『特捜部は大きなミス』と指摘した元東京地検特捜部の検事「5~6億円とびっくりする金額で世の中にアピール優先したとしか思えない」選択しなかった別の戦略とは【自民党 派閥 裏金事件 MBSニュース解説】
――東京地検特捜部は1月19日に自民党の裏金事件について刑事処分を発表しました。起訴された人と起訴されない人、略式と在宅の”線引き”など、詳しい話について、元東京地検特捜部の検事だった郷原信郎弁護士に伺いますと、今回の捜査について2つポイントを挙げています。 【解説動画】元特捜部検事「みんながなんで怒ってるか、事件を『脱税』で払わせる方向で持っていくことも…」
郷原氏のポイント「東京地検特捜部は①大きなミスをした。
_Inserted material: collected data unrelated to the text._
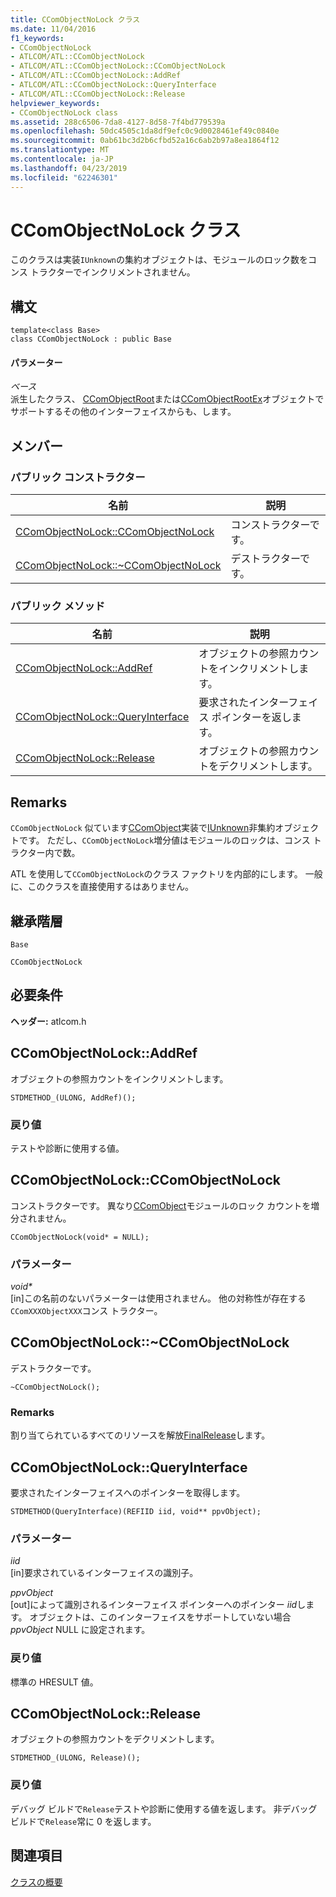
 ```yaml
---
title: CComObjectNoLock クラス
ms.date: 11/04/2016
f1_keywords:
- CComObjectNoLock
- ATLCOM/ATL::CComObjectNoLock
- ATLCOM/ATL::CComObjectNoLock::CComObjectNoLock
- ATLCOM/ATL::CComObjectNoLock::AddRef
- ATLCOM/ATL::CComObjectNoLock::QueryInterface
- ATLCOM/ATL::CComObjectNoLock::Release
helpviewer_keywords:
- CComObjectNoLock class
ms.assetid: 288c6506-7da8-4127-8d58-7f4bd779539a
ms.openlocfilehash: 50dc4505c1da8df9efc0c9d0028461ef49c0840e
ms.sourcegitcommit: 0ab61bc3d2b6cfbd52a16c6ab2b97a8ea1864f12
ms.translationtype: MT
ms.contentlocale: ja-JP
ms.lasthandoff: 04/23/2019
ms.locfileid: "62246301"
---
```

# <a name="ccomobjectnolock-class"></a>CComObjectNoLock クラス

このクラスは実装`IUnknown`の集約オブジェクトは、モジュールのロック数をコンス トラクターでインクリメントされません。

## <a name="syntax"></a>構文

```
template<class Base>
class CComObjectNoLock : public Base
```

#### <a name="parameters"></a>パラメーター

*ベース*<br/>
派生したクラス、 [CComObjectRoot](../../atl/reference/ccomobjectroot-class.md)または[CComObjectRootEx](../../atl/reference/ccomobjectrootex-class.md)オブジェクトでサポートするその他のインターフェイスからも、します。

## <a name="members"></a>メンバー

### <a name="public-constructors"></a>パブリック コンストラクター

|名前|説明|
|----------|-----------------|
|[CComObjectNoLock::CComObjectNoLock](#ccomobjectnolock)|コンストラクターです。|
|[CComObjectNoLock::~CComObjectNoLock](#dtor)|デストラクターです。|

### <a name="public-methods"></a>パブリック メソッド

|名前|説明|
|----------|-----------------|
|[CComObjectNoLock::AddRef](#addref)|オブジェクトの参照カウントをインクリメントします。|
|[CComObjectNoLock::QueryInterface](#queryinterface)|要求されたインターフェイス ポインターを返します。|
|[CComObjectNoLock::Release](#release)|オブジェクトの参照カウントをデクリメントします。|

## <a name="remarks"></a>Remarks

`CComObjectNoLock` 似ています[CComObject](../../atl/reference/ccomobject-class.md)実装で[IUnknown](/windows/desktop/api/unknwn/nn-unknwn-iunknown)非集約オブジェクトです。 ただし、`CComObjectNoLock`増分値はモジュールのロックは、コンス トラクター内で数。

ATL を使用して`CComObjectNoLock`のクラス ファクトリを内部的にします。 一般に、このクラスを直接使用するはありません。

## <a name="inheritance-hierarchy"></a>継承階層

`Base`

`CComObjectNoLock`

## <a name="requirements"></a>必要条件

**ヘッダー:** atlcom.h

##  <a name="addref"></a>  CComObjectNoLock::AddRef

オブジェクトの参照カウントをインクリメントします。

```
STDMETHOD_(ULONG, AddRef)();
```

### <a name="return-value"></a>戻り値

テストや診断に使用する値。

##  <a name="ccomobjectnolock"></a>  CComObjectNoLock::CComObjectNoLock

コンストラクターです。 異なり[CComObject](../../atl/reference/ccomobject-class.md)モジュールのロック カウントを増分されません。

```
CComObjectNoLock(void* = NULL);
```

### <a name="parameters"></a>パラメーター

<em>void\*</em><br/>
[in]この名前のないパラメーターは使用されません。 他の対称性が存在する`CComXXXObjectXXX`コンス トラクター。

##  <a name="dtor"></a>  CComObjectNoLock::~CComObjectNoLock

デストラクターです。

```
~CComObjectNoLock();
```

### <a name="remarks"></a>Remarks

割り当てられているすべてのリソースを解放[FinalRelease](ccomobjectrootex-class.md#finalrelease)します。

##  <a name="queryinterface"></a>  CComObjectNoLock::QueryInterface

要求されたインターフェイスへのポインターを取得します。

```
STDMETHOD(QueryInterface)(REFIID iid, void** ppvObject);
```

### <a name="parameters"></a>パラメーター

*iid*<br/>
[in]要求されているインターフェイスの識別子。

*ppvObject*<br/>
[out]によって識別されるインターフェイス ポインターへのポインター *iid*します。 オブジェクトは、このインターフェイスをサポートしていない場合*ppvObject* NULL に設定されます。

### <a name="return-value"></a>戻り値

標準の HRESULT 値。

##  <a name="release"></a>  CComObjectNoLock::Release

オブジェクトの参照カウントをデクリメントします。

```
STDMETHOD_(ULONG, Release)();
```

### <a name="return-value"></a>戻り値

デバッグ ビルドで`Release`テストや診断に使用する値を返します。 非デバッグ ビルドで`Release`常に 0 を返します。

## <a name="see-also"></a>関連項目

[クラスの概要](../../atl/atl-class-overview.md)
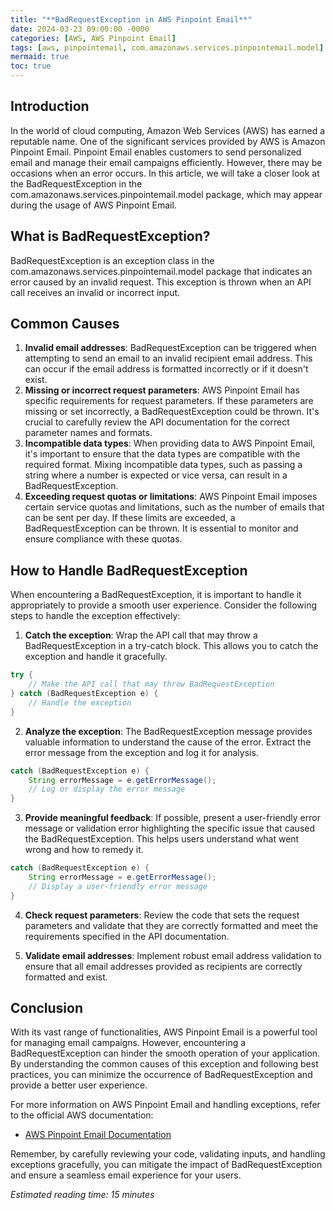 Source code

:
 ```yaml
---
title: "**BadRequestException in AWS Pinpoint Email**"
date: 2024-03-23 09:00:00 -0000
categories: [AWS, AWS Pinpoint Email]
tags: [aws, pinpointemail, com.amazonaws.services.pinpointemail.model]
mermaid: true
toc: true
---
```



## Introduction

In the world of cloud computing, Amazon Web Services (AWS) has earned a reputable name. One of the significant services provided by AWS is Amazon Pinpoint Email. Pinpoint Email enables customers to send personalized email and manage their email campaigns efficiently. However, there may be occasions when an error occurs. In this article, we will take a closer look at the BadRequestException in the com.amazonaws.services.pinpointemail.model package, which may appear during the usage of AWS Pinpoint Email.

## What is BadRequestException?

BadRequestException is an exception class in the com.amazonaws.services.pinpointemail.model package that indicates an error caused by an invalid request. This exception is thrown when an API call receives an invalid or incorrect input.

## Common Causes

1. **Invalid email addresses**: BadRequestException can be triggered when attempting to send an email to an invalid recipient email address. This can occur if the email address is formatted incorrectly or if it doesn't exist.
2. **Missing or incorrect request parameters**: AWS Pinpoint Email has specific requirements for request parameters. If these parameters are missing or set incorrectly, a BadRequestException could be thrown. It's crucial to carefully review the API documentation for the correct parameter names and formats.
3. **Incompatible data types**: When providing data to AWS Pinpoint Email, it's important to ensure that the data types are compatible with the required format. Mixing incompatible data types, such as passing a string where a number is expected or vice versa, can result in a BadRequestException.
4. **Exceeding request quotas or limitations**: AWS Pinpoint Email imposes certain service quotas and limitations, such as the number of emails that can be sent per day. If these limits are exceeded, a BadRequestException can be thrown. It is essential to monitor and ensure compliance with these quotas.

## How to Handle BadRequestException

When encountering a BadRequestException, it is important to handle it appropriately to provide a smooth user experience. Consider the following steps to handle the exception effectively:

1. **Catch the exception**: Wrap the API call that may throw a BadRequestException in a try-catch block. This allows you to catch the exception and handle it gracefully.

```java
try {
    // Make the API call that may throw BadRequestException
} catch (BadRequestException e) {
    // Handle the exception
}
```

2. **Analyze the exception**: The BadRequestException message provides valuable information to understand the cause of the error. Extract the error message from the exception and log it for analysis.

```java
catch (BadRequestException e) {
    String errorMessage = e.getErrorMessage();
    // Log or display the error message
}
```

3. **Provide meaningful feedback**: If possible, present a user-friendly error message or validation error highlighting the specific issue that caused the BadRequestException. This helps users understand what went wrong and how to remedy it.

```java
catch (BadRequestException e) {
    String errorMessage = e.getErrorMessage();
    // Display a user-friendly error message
}
```

4. **Check request parameters**: Review the code that sets the request parameters and validate that they are correctly formatted and meet the requirements specified in the API documentation.

5. **Validate email addresses**: Implement robust email address validation to ensure that all email addresses provided as recipients are correctly formatted and exist.

## Conclusion

With its vast range of functionalities, AWS Pinpoint Email is a powerful tool for managing email campaigns. However, encountering a BadRequestException can hinder the smooth operation of your application. By understanding the common causes of this exception and following best practices, you can minimize the occurrence of BadRequestException and provide a better user experience.

For more information on AWS Pinpoint Email and handling exceptions, refer to the official AWS documentation:

- [AWS Pinpoint Email Documentation](https://docs.aws.amazon.com/pinpoint/email/)

Remember, by carefully reviewing your code, validating inputs, and handling exceptions gracefully, you can mitigate the impact of BadRequestException and ensure a seamless email experience for your users.

*Estimated reading time: 15 minutes* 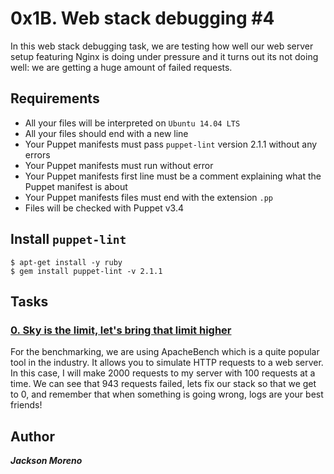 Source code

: # 0x1B. Web stack debugging #4
In this web stack debugging task, we are testing how well our web server setup featuring Nginx is doing under pressure and it turns out its not doing well: we are getting a huge amount of failed requests.


## Requirements
+ All your files will be interpreted on `Ubuntu 14.04 LTS`
+ All your files should end with a new line
+ Your Puppet manifests must pass `puppet-lint` version 2.1.1 without any errors
+ Your Puppet manifests must run without error
+ Your Puppet manifests first line must be a comment explaining what the Puppet manifest is about
+ Your Puppet manifests files must end with the extension `.pp`
+ Files will be checked with Puppet v3.4


## Install `puppet-lint`
```
$ apt-get install -y ruby
$ gem install puppet-lint -v 2.1.1
```

## Tasks

### [0. Sky is the limit, let's bring that limit higher](0-the_sky_is_the_limit_not.pp)
For the benchmarking, we are using ApacheBench which is a quite popular tool in the industry. It allows you to simulate HTTP requests to a web server. In this case, I will make 2000 requests to my server with 100 requests at a time. We can see that 943 requests failed, lets fix our stack so that we get to 0, and remember that when something is going wrong, logs are your best friends!


## Author
**_Jackson Moreno_**

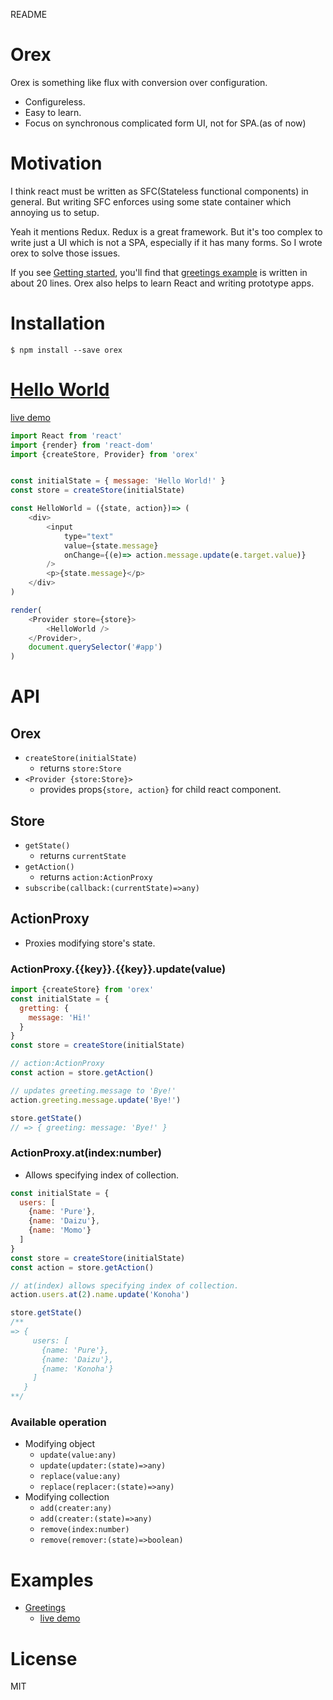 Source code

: README

# Orex
Orex is something like flux with conversion over configuration.

- Configureless.
- Easy to learn.
- Focus on synchronous complicated form UI, not for SPA.(as of now)

# Motivation
I think react must be written as SFC(Stateless functional components) in general.
But writing SFC enforces using some state container which annoying us to setup.

Yeah it mentions Redux. Redux is a great framework.
But it's too complex to write just a UI which is not a SPA, especially if it has many forms.
So I wrote orex to solve those issues.

If you see [Getting started](https://github.com/notsunohito/orex/wiki#getting-started), you'll find that [greetings example](http://notsu.gg/orex/examples/greetings/) is written in about 20 lines.
Orex also helps to learn React and writing prototype apps.

# Installation
```
$ npm install --save orex
```

# [Hello World](https://github.com/notsunohito/orex/tree/master/examples/helloworld)
[live demo](http://notsu.gg/orex/examples/helloworld)

```js
import React from 'react'
import {render} from 'react-dom'
import {createStore, Provider} from 'orex'


const initialState = { message: 'Hello World!' }
const store = createStore(initialState)

const HelloWorld = ({state, action})=> (
    <div>
        <input
            type="text"
            value={state.message}
            onChange={(e)=> action.message.update(e.target.value)}
        />
        <p>{state.message}</p>
    </div>
)

render(
    <Provider store={store}>
        <HelloWorld />
    </Provider>,
    document.querySelector('#app')
)
```

# API
## Orex
- `createStore(initialState)`
	- returns `store:Store`
- `<Provider {store:Store}>`
	- provides props`{store, action}` for child react component.

## Store
- `getState()`
	- returns `currentState`
- `getAction()`
	- returns `action:ActionProxy`
- `subscribe(callback:(currentState)=>any)`

## ActionProxy
- Proxies modifying store's state.

### ActionProxy.{{key}}.{{key}}.update(value)
```js
import {createStore} from 'orex'
const initialState = {
  gretting: {
    message: 'Hi!'
  }
}
const store = createStore(initialState)

// action:ActionProxy
const action = store.getAction()

// updates greeting.message to 'Bye!'
action.greeting.message.update('Bye!')

store.getState()
// => { greeting: message: 'Bye!' }
```

### ActionProxy.at(index:number)
- Allows specifying index of collection.

```js
const initialState = {
  users: [
    {name: 'Pure'},
    {name: 'Daizu'},
    {name: 'Momo'}
  ]
}
const store = createStore(initialState)
const action = store.getAction()

// at(index) allows specifying index of collection.
action.users.at(2).name.update('Konoha')

store.getState()
/**
=> {
     users: [
       {name: 'Pure'},
       {name: 'Daizu'},
       {name: 'Konoha'}
     ]
   }
**/
```

### Available operation
- Modifying object
	- `update(value:any)`
	- `update(updater:(state)=>any)`
	- `replace(value:any)`
	- `replace(replacer:(state)=>any)`
- Modifying collection
	- `add(creater:any)`
	- `add(creater:(state)=>any)`
	- `remove(index:number)`
	- `remove(remover:(state)=>boolean)`

# Examples
- [Greetings](https://github.com/notsunohito/orex/tree/master/examples/greetings)
	- [live demo](http://notsu.gg/orex/examples/greetings/)

# License
MIT

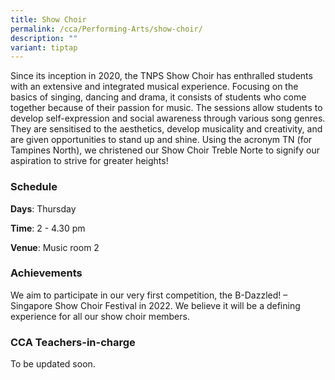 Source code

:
 ```yaml
---
title: Show Choir
permalink: /cca/Performing-Arts/show-choir/
description: ""
variant: tiptap
---
```

<p>Since its inception in 2020, the TNPS Show Choir has enthralled students
with an extensive and integrated musical experience. Focusing on the basics
of singing, dancing and drama, it consists of students who come together
because of their passion for music. The sessions allow students to develop
self-expression and social awareness through various song genres. They
are sensitised to the aesthetics, develop musicality and creativity, and
are given opportunities to stand up and shine. Using the acronym TN (for
Tampines North), we christened our Show Choir Treble Norte to signify our
aspiration to strive for greater heights!</p>
<h3>Schedule</h3>
<p><strong>Days</strong>: Thursday</p>
<p><strong>Time</strong>: 2 - 4.30 pm</p>
<p><strong>Venue</strong>: Music room 2</p>
<h3>Achievements</h3>
<p>We aim to participate in our very first competition, the B-Dazzled! –
Singapore Show Choir Festival in 2022. We believe it will be a defining
experience for all our show choir members.</p>
<h3>CCA Teachers-in-charge</h3>
<p>To be updated soon.</p>
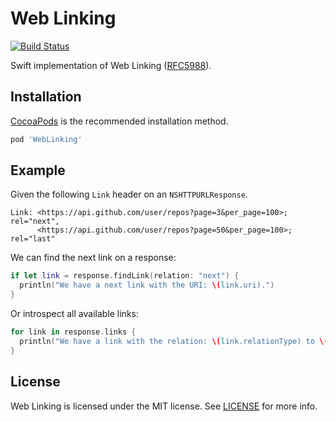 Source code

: Web Linking
===========

[![Build Status](http://img.shields.io/travis/kylef/WebLinking.swift/master.svg?style=flat)](https://travis-ci.org/kylef/WebLinking.swift)

Swift implementation of Web Linking ([RFC5988](https://tools.ietf.org/html/rfc5988)).

## Installation

[CocoaPods](http://cocoapods.org/) is the recommended installation method.

```ruby
pod 'WebLinking'
```

## Example

Given the following `Link` header on an `NSHTTPURLResponse`.

```
Link: <https://api.github.com/user/repos?page=3&per_page=100>; rel="next",
      <https://api.github.com/user/repos?page=50&per_page=100>; rel="last"
```

We can find the next link on a response:

```swift
if let link = response.findLink(relation: "next") {
  println("We have a next link with the URI: \(link.uri).")
}
```

Or introspect all available links:

```swift
for link in response.links {
  println("We have a link with the relation: \(link.relationType) to \(link.uri).")
}
```

## License

Web Linking is licensed under the MIT license. See [LICENSE](LICENSE) for more
info.

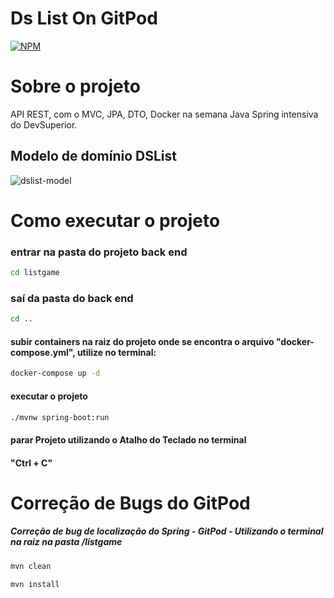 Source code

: # Ds List On GitPod
[![NPM](https://img.shields.io/npm/l/react)](https://github.com/RodrigoDeOliveiraSilva/DsListOnGitPod/blob/main/LICENSE) 


# Sobre o projeto
API REST, com o  MVC, JPA, DTO, Docker na semana Java Spring intensiva do DevSuperior.

## Modelo de domínio DSList
![dslist-model](https://github.com/RodrigoDeOliveiraSilva/DsListOnGitPod/assets/97246882/44e69a71-a6b3-4597-ad5a-9f03baf67d94)

# Como executar o projeto

### entrar na pasta do projeto back end
```bash
cd listgame
```
### saí da pasta do back end
```bash
cd ..
```
#### subir containers na raiz do projeto onde se encontra o arquivo "docker-compose.yml", utilize no terminal:
```bash
docker-compose up -d
```
#### executar o projeto
```bash
./mvnw spring-boot:run
```
#### parar Projeto utilizando o Atalho do Teclado no terminal 
#### "Ctrl + C"

# Correção de Bugs do GitPod
##### Correção de bug de localização do Spring - GitPod -  Utilizando o terminal na raiz na pasta /listgame

```bash
mvn clean
```
```bash
mvn install
```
②取引的決着に持ち込もうとしている」
(郷原信郎弁護士)結局、裏金の総額が5億とか6億円とか、みんながびっくりするような金額を世の中にアピールすることを優先していたとしか思えないんです。いろんな捜査の方法はあるんですが、今回の捜査は、収支報告書の虚偽記入を前提にやってきたじゃないですか。その方向だけじゃなく、他のやり方もあったんです。 例えば「政治家個人は、(金銭の)寄付を受けてはいけない」という禁止規定、罰則があるんです。もし事実がはっきりすれば公民権停止になるような罪なんですけど、法定刑が低いんですよ、禁錮1年以下。ですから、それでやろうとすると時効3年なので、刑事立件できる裏金の総額が小さくなっちゃうんですね。ですから、そっち方向を考えないで、全体を大きくする方向で考えていったのが今回の特捜部のやり方。 でも結局ですね、裏金をもらった議員を処罰しようと思っても、国会議員には財布がいくつもあるわけです。・資金管理団体、・政党支部、・その他の政治団体もある。裏金って結局、どこの収支報告書にも『記載しないのが前提』ですから、どの団体の収支報告書に記載しなければいけないのか、っていうことを特定できなくて、特定できない限りは、処罰的な起訴できないんですよ。
郷原弁護士「逮捕された池田議員は『自爆した』」
(郷原信郎弁護士)たまたま今回逮捕された池田佳隆衆院議員は、資金管理団体で収支報告書を訂正したんです。『自分で特定したので自爆した』わけです。自爆してくれない限りは、他の議員のケースはなかなか刑事立件が難しい。谷川弥一衆院議員も結局認めるって言ってるから「略式起訴」ですけども、大野泰正参院議員は「在宅起訴」ということは、おそらく認めてないからですね。